Stored items from a collection:

----

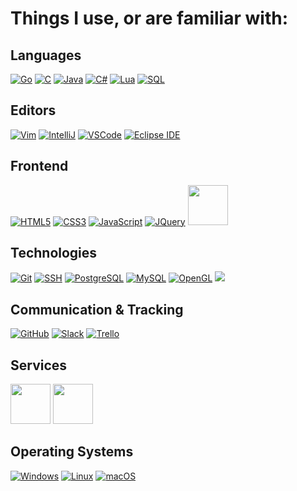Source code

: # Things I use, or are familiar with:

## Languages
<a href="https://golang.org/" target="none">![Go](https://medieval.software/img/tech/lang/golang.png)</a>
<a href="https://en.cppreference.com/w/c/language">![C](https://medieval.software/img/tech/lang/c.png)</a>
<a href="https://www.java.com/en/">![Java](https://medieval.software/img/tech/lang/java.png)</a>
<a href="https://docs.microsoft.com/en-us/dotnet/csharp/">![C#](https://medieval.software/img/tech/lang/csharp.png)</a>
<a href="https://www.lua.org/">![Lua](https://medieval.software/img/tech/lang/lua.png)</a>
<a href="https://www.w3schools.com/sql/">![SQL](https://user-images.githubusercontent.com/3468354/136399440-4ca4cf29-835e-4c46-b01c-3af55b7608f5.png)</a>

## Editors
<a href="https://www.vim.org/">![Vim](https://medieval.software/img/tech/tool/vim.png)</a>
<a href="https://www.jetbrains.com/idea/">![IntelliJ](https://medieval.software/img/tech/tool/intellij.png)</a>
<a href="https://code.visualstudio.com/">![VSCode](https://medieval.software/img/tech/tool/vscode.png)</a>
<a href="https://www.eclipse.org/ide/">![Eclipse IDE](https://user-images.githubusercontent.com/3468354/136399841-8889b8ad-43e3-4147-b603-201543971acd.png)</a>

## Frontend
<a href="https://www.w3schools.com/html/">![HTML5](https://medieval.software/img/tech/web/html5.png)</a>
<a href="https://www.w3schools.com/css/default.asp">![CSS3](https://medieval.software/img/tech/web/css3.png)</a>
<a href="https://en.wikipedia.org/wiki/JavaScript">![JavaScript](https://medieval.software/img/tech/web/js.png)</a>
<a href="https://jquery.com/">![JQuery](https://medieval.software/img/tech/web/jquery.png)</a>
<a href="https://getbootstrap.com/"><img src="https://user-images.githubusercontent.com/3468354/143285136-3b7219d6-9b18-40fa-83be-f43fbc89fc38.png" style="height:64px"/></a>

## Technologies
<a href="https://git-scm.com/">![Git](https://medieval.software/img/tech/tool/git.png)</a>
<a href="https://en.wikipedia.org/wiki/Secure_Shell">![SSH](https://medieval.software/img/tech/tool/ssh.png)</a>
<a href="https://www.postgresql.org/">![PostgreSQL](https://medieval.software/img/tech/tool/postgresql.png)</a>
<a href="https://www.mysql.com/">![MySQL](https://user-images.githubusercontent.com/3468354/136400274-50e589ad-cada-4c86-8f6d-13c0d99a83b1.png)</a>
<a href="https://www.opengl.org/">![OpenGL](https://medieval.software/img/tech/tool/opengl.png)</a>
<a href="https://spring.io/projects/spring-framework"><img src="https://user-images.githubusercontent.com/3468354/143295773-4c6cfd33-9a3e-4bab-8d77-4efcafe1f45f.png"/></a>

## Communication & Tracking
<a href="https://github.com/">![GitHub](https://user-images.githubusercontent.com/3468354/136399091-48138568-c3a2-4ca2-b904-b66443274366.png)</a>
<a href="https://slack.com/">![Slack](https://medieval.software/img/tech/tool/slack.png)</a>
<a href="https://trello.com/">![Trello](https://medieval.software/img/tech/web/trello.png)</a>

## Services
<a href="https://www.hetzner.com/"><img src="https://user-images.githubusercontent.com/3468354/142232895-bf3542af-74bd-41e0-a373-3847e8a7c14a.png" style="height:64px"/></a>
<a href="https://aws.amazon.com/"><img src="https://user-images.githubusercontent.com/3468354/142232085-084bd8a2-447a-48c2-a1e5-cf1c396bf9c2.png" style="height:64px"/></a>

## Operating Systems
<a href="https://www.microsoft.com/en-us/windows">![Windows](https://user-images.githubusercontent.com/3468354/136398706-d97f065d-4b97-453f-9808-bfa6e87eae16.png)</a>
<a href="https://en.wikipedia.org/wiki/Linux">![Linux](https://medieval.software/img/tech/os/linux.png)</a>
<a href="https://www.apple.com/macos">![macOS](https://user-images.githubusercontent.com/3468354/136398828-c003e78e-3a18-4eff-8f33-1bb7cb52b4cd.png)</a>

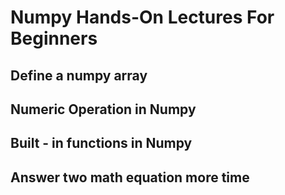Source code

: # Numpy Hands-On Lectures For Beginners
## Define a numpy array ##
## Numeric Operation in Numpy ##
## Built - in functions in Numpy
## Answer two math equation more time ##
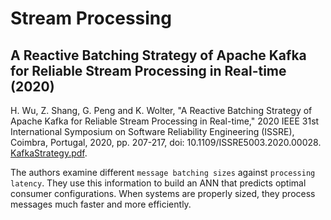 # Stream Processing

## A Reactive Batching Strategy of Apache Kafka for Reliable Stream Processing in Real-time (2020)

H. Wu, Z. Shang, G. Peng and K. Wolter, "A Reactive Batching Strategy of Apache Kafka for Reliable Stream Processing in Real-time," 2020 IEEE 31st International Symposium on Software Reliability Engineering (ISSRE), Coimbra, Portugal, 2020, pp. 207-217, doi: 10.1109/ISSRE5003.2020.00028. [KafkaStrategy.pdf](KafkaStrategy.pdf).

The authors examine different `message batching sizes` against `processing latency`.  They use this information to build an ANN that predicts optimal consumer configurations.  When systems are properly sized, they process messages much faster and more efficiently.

----

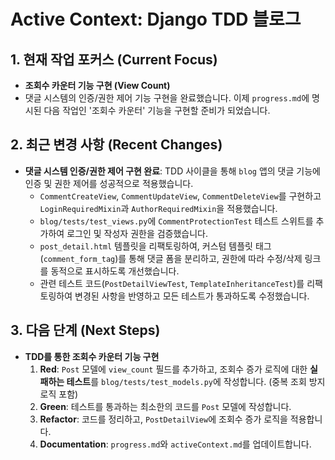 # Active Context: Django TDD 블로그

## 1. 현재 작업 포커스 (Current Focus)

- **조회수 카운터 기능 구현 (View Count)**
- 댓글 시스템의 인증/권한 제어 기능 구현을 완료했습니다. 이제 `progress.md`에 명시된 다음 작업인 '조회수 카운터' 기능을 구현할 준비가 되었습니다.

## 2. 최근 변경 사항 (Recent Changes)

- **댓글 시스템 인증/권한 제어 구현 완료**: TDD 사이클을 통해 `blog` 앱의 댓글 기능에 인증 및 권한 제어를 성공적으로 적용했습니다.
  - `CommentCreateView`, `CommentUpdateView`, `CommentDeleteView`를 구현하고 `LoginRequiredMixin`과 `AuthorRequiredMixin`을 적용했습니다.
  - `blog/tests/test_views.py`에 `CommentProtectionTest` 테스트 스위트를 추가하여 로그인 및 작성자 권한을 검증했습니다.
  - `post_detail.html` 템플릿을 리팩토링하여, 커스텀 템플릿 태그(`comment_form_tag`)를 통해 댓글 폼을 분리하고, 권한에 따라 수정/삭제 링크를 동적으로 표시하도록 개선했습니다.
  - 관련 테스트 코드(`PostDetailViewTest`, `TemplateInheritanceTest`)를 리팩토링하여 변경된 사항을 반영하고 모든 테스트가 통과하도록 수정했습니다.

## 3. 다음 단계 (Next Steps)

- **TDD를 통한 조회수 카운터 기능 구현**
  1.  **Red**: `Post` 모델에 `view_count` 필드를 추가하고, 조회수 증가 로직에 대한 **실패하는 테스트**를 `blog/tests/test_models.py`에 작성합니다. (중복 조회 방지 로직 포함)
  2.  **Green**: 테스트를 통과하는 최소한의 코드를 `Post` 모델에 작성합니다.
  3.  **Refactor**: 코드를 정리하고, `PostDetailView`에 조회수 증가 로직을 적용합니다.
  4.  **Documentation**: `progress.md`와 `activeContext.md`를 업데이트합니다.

----

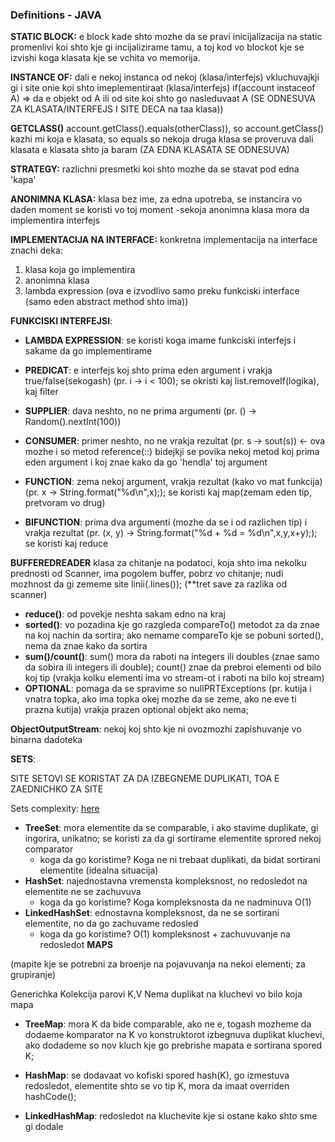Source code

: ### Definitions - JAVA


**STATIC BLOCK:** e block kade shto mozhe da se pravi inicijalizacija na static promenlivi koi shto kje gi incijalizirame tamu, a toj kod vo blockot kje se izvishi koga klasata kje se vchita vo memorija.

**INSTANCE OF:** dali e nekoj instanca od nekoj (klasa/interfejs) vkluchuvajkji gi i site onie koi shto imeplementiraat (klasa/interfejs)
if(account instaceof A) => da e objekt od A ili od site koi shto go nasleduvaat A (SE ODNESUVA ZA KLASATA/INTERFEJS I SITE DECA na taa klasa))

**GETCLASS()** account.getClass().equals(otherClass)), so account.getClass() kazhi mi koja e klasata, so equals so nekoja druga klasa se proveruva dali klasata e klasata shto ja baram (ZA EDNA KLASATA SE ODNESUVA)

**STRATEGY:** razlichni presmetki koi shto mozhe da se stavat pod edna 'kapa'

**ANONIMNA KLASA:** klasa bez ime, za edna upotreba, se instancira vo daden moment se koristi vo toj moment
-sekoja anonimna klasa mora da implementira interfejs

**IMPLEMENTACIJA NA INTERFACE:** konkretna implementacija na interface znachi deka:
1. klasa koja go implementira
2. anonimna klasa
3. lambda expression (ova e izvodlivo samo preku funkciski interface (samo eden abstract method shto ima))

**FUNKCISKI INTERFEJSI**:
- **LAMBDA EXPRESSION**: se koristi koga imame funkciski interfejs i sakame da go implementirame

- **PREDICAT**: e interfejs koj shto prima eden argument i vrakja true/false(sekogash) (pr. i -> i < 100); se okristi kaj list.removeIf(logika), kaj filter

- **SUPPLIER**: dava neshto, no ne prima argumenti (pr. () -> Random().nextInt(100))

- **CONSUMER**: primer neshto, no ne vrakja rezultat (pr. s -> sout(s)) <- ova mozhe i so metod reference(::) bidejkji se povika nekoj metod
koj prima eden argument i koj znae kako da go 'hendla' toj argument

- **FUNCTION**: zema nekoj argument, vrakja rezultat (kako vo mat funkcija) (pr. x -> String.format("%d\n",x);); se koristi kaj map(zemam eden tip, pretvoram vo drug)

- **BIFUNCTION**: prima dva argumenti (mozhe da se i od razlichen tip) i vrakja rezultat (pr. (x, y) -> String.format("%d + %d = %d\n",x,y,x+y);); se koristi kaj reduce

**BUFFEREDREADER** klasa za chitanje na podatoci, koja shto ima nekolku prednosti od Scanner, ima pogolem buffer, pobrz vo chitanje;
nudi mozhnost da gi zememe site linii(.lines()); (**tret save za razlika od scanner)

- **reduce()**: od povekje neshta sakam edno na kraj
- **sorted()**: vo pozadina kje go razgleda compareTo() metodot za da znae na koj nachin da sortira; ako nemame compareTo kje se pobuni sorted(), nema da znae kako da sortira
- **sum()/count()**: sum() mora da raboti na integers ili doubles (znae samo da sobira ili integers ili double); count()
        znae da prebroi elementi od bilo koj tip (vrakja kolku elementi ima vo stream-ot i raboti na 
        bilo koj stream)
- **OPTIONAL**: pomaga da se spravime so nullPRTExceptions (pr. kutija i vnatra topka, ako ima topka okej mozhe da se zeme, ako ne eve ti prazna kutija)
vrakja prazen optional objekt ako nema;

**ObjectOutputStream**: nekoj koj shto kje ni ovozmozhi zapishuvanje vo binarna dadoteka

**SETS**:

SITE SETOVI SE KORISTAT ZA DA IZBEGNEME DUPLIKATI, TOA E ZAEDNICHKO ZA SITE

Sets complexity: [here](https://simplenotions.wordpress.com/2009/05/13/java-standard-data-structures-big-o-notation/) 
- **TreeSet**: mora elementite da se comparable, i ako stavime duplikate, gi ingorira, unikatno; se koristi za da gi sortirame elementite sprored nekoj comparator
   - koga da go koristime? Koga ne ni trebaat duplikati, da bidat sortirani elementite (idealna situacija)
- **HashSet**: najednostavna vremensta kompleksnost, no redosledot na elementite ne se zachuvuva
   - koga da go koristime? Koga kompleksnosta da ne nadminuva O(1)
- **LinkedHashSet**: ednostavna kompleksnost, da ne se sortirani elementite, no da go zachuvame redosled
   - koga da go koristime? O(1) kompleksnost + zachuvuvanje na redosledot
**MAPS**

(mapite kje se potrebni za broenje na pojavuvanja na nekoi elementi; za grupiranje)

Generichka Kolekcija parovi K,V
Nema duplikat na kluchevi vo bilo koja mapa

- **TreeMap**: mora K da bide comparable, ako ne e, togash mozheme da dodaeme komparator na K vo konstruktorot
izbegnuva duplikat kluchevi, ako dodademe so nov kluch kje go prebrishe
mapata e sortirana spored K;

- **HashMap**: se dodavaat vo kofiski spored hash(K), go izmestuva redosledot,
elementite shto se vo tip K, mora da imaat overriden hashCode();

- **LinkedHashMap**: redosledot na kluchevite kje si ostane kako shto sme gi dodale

----

WORK REQUEST >> Please copy the lines in the records above between the one holding "elementite shto se" and the one holding "- **LinkedHashMap**: redosledot", inclusive, exactly and with no other line.

ANSWER TO THE PROBLEM >>
elementite shto se vo tip K, mora da imaat overriden hashCode();

- **LinkedHashMap**: redosledot na kluchevite kje si ostane kako shto sme gi dodale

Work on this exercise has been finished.